Well then that’s useful for converting one of those Harbor Freight LED lights to be rechargeable. https://www.harborfreight.com/ultra-bright-led-portable-worklightflashlight-63878.html
Lots of room inside for a charging circuit.
If I would do such a conversion, I would try to convert it to LiIon anyway. I hate the high self discharge of most NiMH batteries.
Had the same issue. Get eneloop batteries, they are worth it
I am using a Li-ion charger LTC4054 as a trickle charger for 3x NiMH backup battery for my LED clock project.
There is a 3 cell battery holder at the base of the CallerID case I am re-purposing.
The charger charges to 4.2V and it would start a new cycle when the battery drops below 4.05V recharge threshold.
4.2V/3 = 1.4V and 4.05V/3 = 1.35V per cell
So this is only good for keeping some charge on the NiMH battery pack, but never going to fully charge them.
I have set the max charge current to 50mA which is the lower limit on the chip. I would rather worry about NiMH leaking than a LiPo pack catching fire hooked up to a charger long term.
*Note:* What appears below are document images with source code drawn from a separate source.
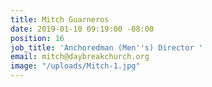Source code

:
 ```yaml
---
title: Mitch Guarneros
date: 2019-01-10 09:19:00 -08:00
position: 16
job_title: 'Anchoredman (Men''s) Director '
email: mitch@daybreakchurch.org
image: "/uploads/Mitch-1.jpg"
---
```


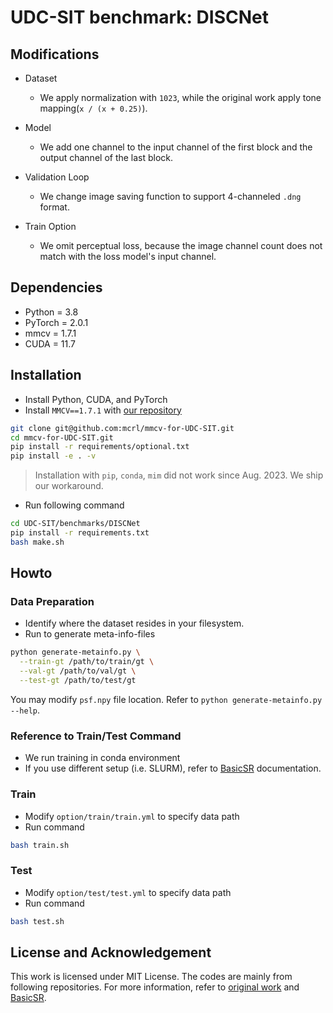 # UDC-SIT benchmark: DISCNet

## Modifications

+ Dataset

  + We apply normalization with `1023`, while the original work apply tone mapping(`x / (x + 0.25)`).

+ Model

  + We add one channel to the input channel of the first block and the output channel of the last block.

+ Validation Loop

  + We change image saving function to support 4-channeled `.dng` format.

+ Train Option

  + We omit perceptual loss, because the image channel count does not match with the loss model's input channel.

## Dependencies

+ Python = 3.8
+ PyTorch = 2.0.1
+ mmcv = 1.7.1
+ CUDA = 11.7

## Installation

+ Install Python, CUDA, and PyTorch
+ Install `MMCV==1.7.1` with [our repository](https://github.com/mcrl/mmcv-for-UDC-SIT)

```bash
git clone git@github.com:mcrl/mmcv-for-UDC-SIT.git
cd mmcv-for-UDC-SIT.git
pip install -r requirements/optional.txt
pip install -e . -v
```

> Installation with `pip`, `conda`, `mim` did not work since Aug. 2023. We ship our workaround.

+ Run following command

```bash
cd UDC-SIT/benchmarks/DISCNet
pip install -r requirements.txt
bash make.sh
```

## Howto

### Data Preparation

+ Identify where the dataset resides in your filesystem.
+ Run to generate meta-info-files

```bash
python generate-metainfo.py \
  --train-gt /path/to/train/gt \
  --val-gt /path/to/val/gt \
  --test-gt /path/to/test/gt
```

You may modify `psf.npy` file location. Refer to `python generate-metainfo.py --help`.

### Reference to Train/Test Command

+ We run training in conda environment
+ If you use different setup (i.e. SLURM), refer to [BasicSR](https://github.com/XPixelGroup/BasicSR/blob/master/docs/TrainTest.md) documentation.

### Train

+ Modify `option/train/train.yml` to specify data path
+ Run command

```bash
bash train.sh
```

### Test

+ Modify `option/test/test.yml` to specify data path
+ Run command

```bash
bash test.sh
```

## License and Acknowledgement

This work is licensed under MIT License. The codes are mainly from following repositories.
For more information, refer to [original work](https://github.com/jnjaby/DISCNet)
and [BasicSR](https://github.com/XPixelGroup/BasicSR).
You probably need to allow for headroom of at least 1.6V per cell to reach full charge. i.e. more than 4.8V USB has a rather loose voltage spec and never guaranteed to be 5.0V or more, so don’t expect to without a switch somewhere. Her lies the problem as the output ripples can exceed the delta V for charge termination for NiMH that you are monitoring. Not an easy task as I have tried and learnt.
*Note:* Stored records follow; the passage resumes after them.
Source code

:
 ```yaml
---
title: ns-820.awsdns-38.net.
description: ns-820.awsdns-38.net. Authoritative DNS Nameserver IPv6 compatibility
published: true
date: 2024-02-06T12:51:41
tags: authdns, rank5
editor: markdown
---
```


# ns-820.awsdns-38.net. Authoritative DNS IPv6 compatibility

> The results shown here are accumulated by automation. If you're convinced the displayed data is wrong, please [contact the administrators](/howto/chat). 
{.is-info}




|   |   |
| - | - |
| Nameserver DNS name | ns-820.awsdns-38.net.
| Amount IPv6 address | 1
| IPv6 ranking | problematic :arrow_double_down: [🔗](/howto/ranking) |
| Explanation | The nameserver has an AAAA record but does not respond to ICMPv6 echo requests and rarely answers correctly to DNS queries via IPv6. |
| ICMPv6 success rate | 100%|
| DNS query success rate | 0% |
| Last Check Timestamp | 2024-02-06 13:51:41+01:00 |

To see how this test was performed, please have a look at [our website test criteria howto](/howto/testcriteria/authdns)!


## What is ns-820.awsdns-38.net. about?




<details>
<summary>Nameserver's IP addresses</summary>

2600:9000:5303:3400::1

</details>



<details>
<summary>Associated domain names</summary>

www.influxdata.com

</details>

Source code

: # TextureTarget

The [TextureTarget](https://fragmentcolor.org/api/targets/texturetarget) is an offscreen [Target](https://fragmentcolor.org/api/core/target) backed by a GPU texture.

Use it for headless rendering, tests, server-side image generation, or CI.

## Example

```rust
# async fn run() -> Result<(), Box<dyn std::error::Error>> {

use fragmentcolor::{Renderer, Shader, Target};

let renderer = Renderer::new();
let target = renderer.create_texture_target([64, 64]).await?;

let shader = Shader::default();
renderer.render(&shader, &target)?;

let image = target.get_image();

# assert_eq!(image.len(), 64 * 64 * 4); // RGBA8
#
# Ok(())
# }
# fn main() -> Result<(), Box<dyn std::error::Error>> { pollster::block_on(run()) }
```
hmmm… I wonder how long it will take before we have USB-D..
Because you can never have too much power and you cannever go fast enough. And to be honest the current size of the connecter can be at least halved in all directions and the number of contact should be trippled just for the fun of it and to make sure that there is at least one contact non functional and hard to find and fix. And ohh.. the cable that attaches to it, should be much thicker and bulkier and very difficult to bend, so that it can apply maximum forces to the fiddly connector that the USB-D standard will introduce.
Sorry for my sarcasm, I had to let it out.
I totally get you. USB C + USB 3.x + alternative functions is a mess.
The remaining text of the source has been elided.